Exercise instructions: Return all entries precisely as they stand, without the images.

--- Material to process Enclosed Below ---

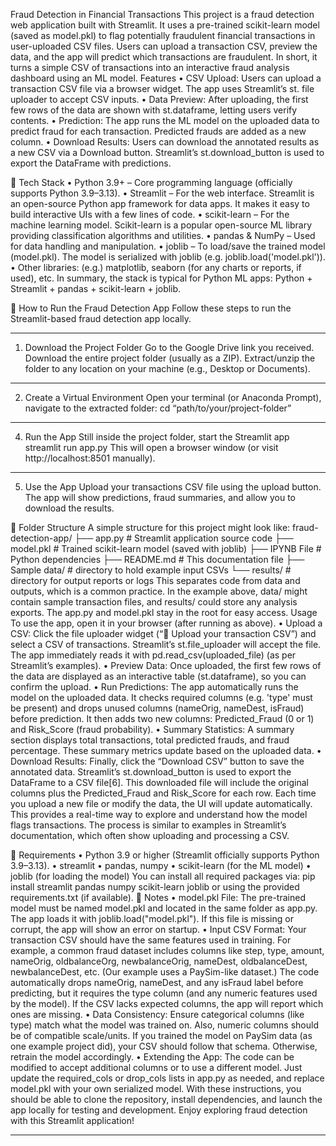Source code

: Fraud Detection in Financial Transactions
This project is a fraud detection web application built with Streamlit. It uses a pre-trained scikit-learn model (saved as model.pkl) to flag potentially fraudulent financial transactions in user-uploaded CSV files. Users can upload a transaction CSV, preview the data, and the app will predict which transactions are fraudulent. In short, it turns a simple CSV of transactions into an interactive fraud analysis dashboard using an ML model.
Features
•	CSV Upload: Users can upload a transaction CSV file via a browser widget. The app uses Streamlit’s st. file uploader to accept CSV inputs.
•	Data Preview: After uploading, the first few rows of the data are shown with st.dataframe, letting users verify contents.
•	Prediction: The app runs the ML model on the uploaded data to predict fraud for each transaction. Predicted frauds are added as a new column.
•	Download Results: Users can download the annotated results as a new CSV via a Download button. Streamlit’s st.download_button is used to export the DataFrame with predictions.

	Tech Stack
•	Python 3.9+ – Core programming language (officially supports Python 3.9–3.13).
•	Streamlit – For the web interface. Streamlit is an open-source Python app framework for data apps. It makes it easy to build interactive UIs with a few lines of code.
•	scikit-learn – For the machine learning model. Scikit-learn is a popular open-source ML library providing classification algorithms and utilities.
•	pandas & NumPy – Used for data handling and manipulation.
•	joblib – To load/save the trained model (model.pkl). The model is serialized with joblib (e.g. joblib.load('model.pkl')).
•	Other libraries: (e.g.) matplotlib, seaborn (for any charts or reports, if used), etc.
In summary, the stack is typical for Python ML apps: Python + Streamlit + pandas + scikit-learn + joblib.





	How to Run the Fraud Detection App 
Follow these steps to run the Streamlit-based fraud detection app locally.
________________________________________
1. Download the Project Folder
Go to the Google Drive link you received.
Download the entire project folder (usually as a ZIP).
Extract/unzip the folder to any location on your machine (e.g., Desktop or Documents).
________________________________________
2. Create a Virtual Environment
Open your terminal (or Anaconda Prompt), navigate to the extracted folder:
cd “path/to/your/project-folder”
________________________________________
4. Run the App
Still inside the project folder, start the Streamlit app
streamlit run app.py
This will open a browser window (or visit http://localhost:8501 manually).
________________________________________
5. Use the App
Upload your transactions CSV file using the upload button. 
The app will show predictions, fraud summaries, and allow you to download the results.






	Folder Structure
A simple structure for this project might look like:
fraud-detection-app/
├── app.py             # Streamlit application source code
├── model.pkl          # Trained scikit-learn model (saved with joblib)
├── IPYNB File         # Python dependencies
├── README.md          # This documentation file
├── Sample data/       # directory to hold example input CSVs
└── results/           # directory for output reports or logs
This separates code from data and outputs, which is a common practice. In the example above, data/ might contain sample transaction files, and results/ could store any analysis exports. The app.py and model.pkl stay in the root for easy access.
Usage
To use the app, open it in your browser (after running as above).
•	Upload a CSV: Click the file uploader widget (“📁 Upload your transaction CSV”) and select a CSV of transactions. Streamlit’s st.file_uploader will accept the file. The app immediately reads it with pd.read_csv(uploaded_file) (as per Streamlit’s examples).
•	Preview Data: Once uploaded, the first few rows of the data are displayed as an interactive table (st.dataframe), so you can confirm the upload.
•	Run Predictions: The app automatically runs the model on the uploaded data. It checks required columns (e.g. 'type' must be present) and drops unused columns (nameOrig, nameDest, isFraud) before prediction. It then adds two new columns: Predicted_Fraud (0 or 1) and Risk_Score (fraud probability).
•	Summary Statistics: A summary section displays total transactions, total predicted frauds, and fraud percentage. These summary metrics update based on the uploaded data.
•	Download Results: Finally, click the “Download CSV” button to save the annotated data. Streamlit’s st.download_button is used to export the DataFrame to a CSV file[6]. This downloaded file will include the original columns plus the Predicted_Fraud and Risk_Score for each row.
Each time you upload a new file or modify the data, the UI will update automatically. This provides a real-time way to explore and understand how the model flags transactions. The process is similar to examples in Streamlit’s documentation, which often show uploading and processing a CSV.


	Requirements
•	Python 3.9 or higher (Streamlit officially supports Python 3.9–3.13).
•	streamlit 
•	pandas, numpy
•	scikit-learn (for the ML model)
•	joblib (for loading the model)
You can install all required packages via:
pip install streamlit pandas numpy scikit-learn joblib
or using the provided requirements.txt (if available).
	Notes
•	model.pkl File: The pre-trained model must be named model.pkl and located in the same folder as app.py. The app loads it with joblib.load("model.pkl"). If this file is missing or corrupt, the app will show an error on startup.
•	Input CSV Format: Your transaction CSV should have the same features used in training. For example, a common fraud dataset includes columns like step, type, amount, nameOrig, oldbalanceOrg, newbalanceOrig, nameDest, oldbalanceDest, newbalanceDest, etc. (Our example uses a PaySim-like dataset.) The code automatically drops nameOrig, nameDest, and any isFraud label before predicting, but it requires the type column (and any numeric features used by the model). If the CSV lacks expected columns, the app will report which ones are missing.
•	Data Consistency: Ensure categorical columns (like type) match what the model was trained on. Also, numeric columns should be of compatible scale/units. If you trained the model on PaySim data (as one example project did), your CSV should follow that schema. Otherwise, retrain the model accordingly.
•	Extending the App: The code can be modified to accept additional columns or to use a different model. Just update the required_cols or drop_cols lists in app.py as needed, and replace model.pkl with your own serialized model.
With these instructions, you should be able to clone the repository, install dependencies, and launch the app locally for testing and development. Enjoy exploring fraud detection with this Streamlit application! 
________________________________________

--- End of Enclosed Material to process ---

Result below:
Source code

: Fraud Detection in Financial Transactions
This project is a fraud detection web application built with Streamlit. It uses a pre-trained scikit-learn model (saved as model.pkl) to flag potentially fraudulent financial transactions in user-uploaded CSV files. Users can upload a transaction CSV, preview the data, and the app will predict which transactions are fraudulent. In short, it turns a simple CSV of transactions into an interactive fraud analysis dashboard using an ML model.
Features
•	CSV Upload: Users can upload a transaction CSV file via a browser widget. The app uses Streamlit’s st. file uploader to accept CSV inputs.
•	Data Preview: After uploading, the first few rows of the data are shown with st.dataframe, letting users verify contents.
•	Prediction: The app runs the ML model on the uploaded data to predict fraud for each transaction. Predicted frauds are added as a new column.
•	Download Results: Users can download the annotated results as a new CSV via a Download button. Streamlit’s st.download_button is used to export the DataFrame with predictions.

	Tech Stack
•	Python 3.9+ – Core programming language (officially supports Python 3.9–3.13).
•	Streamlit – For the web interface. Streamlit is an open-source Python app framework for data apps. It makes it easy to build interactive UIs with a few lines of code.
•	scikit-learn – For the machine learning model. Scikit-learn is a popular open-source ML library providing classification algorithms and utilities.
•	pandas & NumPy – Used for data handling and manipulation.
•	joblib – To load/save the trained model (model.pkl). The model is serialized with joblib (e.g. joblib.load('model.pkl')).
•	Other libraries: (e.g.) matplotlib, seaborn (for any charts or reports, if used), etc.
In summary, the stack is typical for Python ML apps: Python + Streamlit + pandas + scikit-learn + joblib.





	How to Run the Fraud Detection App 
Follow these steps to run the Streamlit-based fraud detection app locally.
________________________________________
1. Download the Project Folder
Go to the Google Drive link you received.
Download the entire project folder (usually as a ZIP).
Extract/unzip the folder to any location on your machine (e.g., Desktop or Documents).
________________________________________
2. Create a Virtual Environment
Open your terminal (or Anaconda Prompt), navigate to the extracted folder:
cd “path/to/your/project-folder”
________________________________________
4. Run the App
Still inside the project folder, start the Streamlit app
streamlit run app.py
This will open a browser window (or visit http://localhost:8501 manually).
________________________________________
5. Use the App
Upload your transactions CSV file using the upload button. 
The app will show predictions, fraud summaries, and allow you to download the results.






	Folder Structure
A simple structure for this project might look like:
fraud-detection-app/
├── app.py             # Streamlit application source code
├── model.pkl          # Trained scikit-learn model (saved with joblib)
├── IPYNB File         # Python dependencies
├── README.md          # This documentation file
├── Sample data/       # directory to hold example input CSVs
└── results/           # directory for output reports or logs
This separates code from data and outputs, which is a common practice. In the example above, data/ might contain sample transaction files, and results/ could store any analysis exports. The app.py and model.pkl stay in the root for easy access.
Usage
To use the app, open it in your browser (after running as above).
•	Upload a CSV: Click the file uploader widget (“📁 Upload your transaction CSV”) and select a CSV of transactions. Streamlit’s st.file_uploader will accept the file. The app immediately reads it with pd.read_csv(uploaded_file) (as per Streamlit’s examples).
•	Preview Data: Once uploaded, the first few rows of the data are displayed as an interactive table (st.dataframe), so you can confirm the upload.
•	Run Predictions: The app automatically runs the model on the uploaded data. It checks required columns (e.g. 'type' must be present) and drops unused columns (nameOrig, nameDest, isFraud) before prediction. It then adds two new columns: Predicted_Fraud (0 or 1) and Risk_Score (fraud probability).
•	Summary Statistics: A summary section displays total transactions, total predicted frauds, and fraud percentage. These summary metrics update based on the uploaded data.
•	Download Results: Finally, click the “Download CSV” button to save the annotated data. Streamlit’s st.download_button is used to export the DataFrame to a CSV file[6]. This downloaded file will include the original columns plus the Predicted_Fraud and Risk_Score for each row.
Each time you upload a new file or modify the data, the UI will update automatically. This provides a real-time way to explore and understand how the model flags transactions. The process is similar to examples in Streamlit’s documentation, which often show uploading and processing a CSV.


	Requirements
•	Python 3.9 or higher (Streamlit officially supports Python 3.9–3.13).
•	streamlit 
•	pandas, numpy
•	scikit-learn (for the ML model)
•	joblib (for loading the model)
You can install all required packages via:
pip install streamlit pandas numpy scikit-learn joblib
or using the provided requirements.txt (if available).
	Notes
•	model.pkl File: The pre-trained model must be named model.pkl and located in the same folder as app.py. The app loads it with joblib.load("model.pkl"). If this file is missing or corrupt, the app will show an error on startup.
•	Input CSV Format: Your transaction CSV should have the same features used in training. For example, a common fraud dataset includes columns like step, type, amount, nameOrig, oldbalanceOrg, newbalanceOrig, nameDest, oldbalanceDest, newbalanceDest, etc. (Our example uses a PaySim-like dataset.) The code automatically drops nameOrig, nameDest, and any isFraud label before predicting, but it requires the type column (and any numeric features used by the model). If the CSV lacks expected columns, the app will report which ones are missing.
•	Data Consistency: Ensure categorical columns (like type) match what the model was trained on. Also, numeric columns should be of compatible scale/units. If you trained the model on PaySim data (as one example project did), your CSV should follow that schema. Otherwise, retrain the model accordingly.
•	Extending the App: The code can be modified to accept additional columns or to use a different model. Just update the required_cols or drop_cols lists in app.py as needed, and replace model.pkl with your own serialized model.
With these instructions, you should be able to clone the repository, install dependencies, and launch the app locally for testing and development. Enjoy exploring fraud detection with this Streamlit application! 
________________________________________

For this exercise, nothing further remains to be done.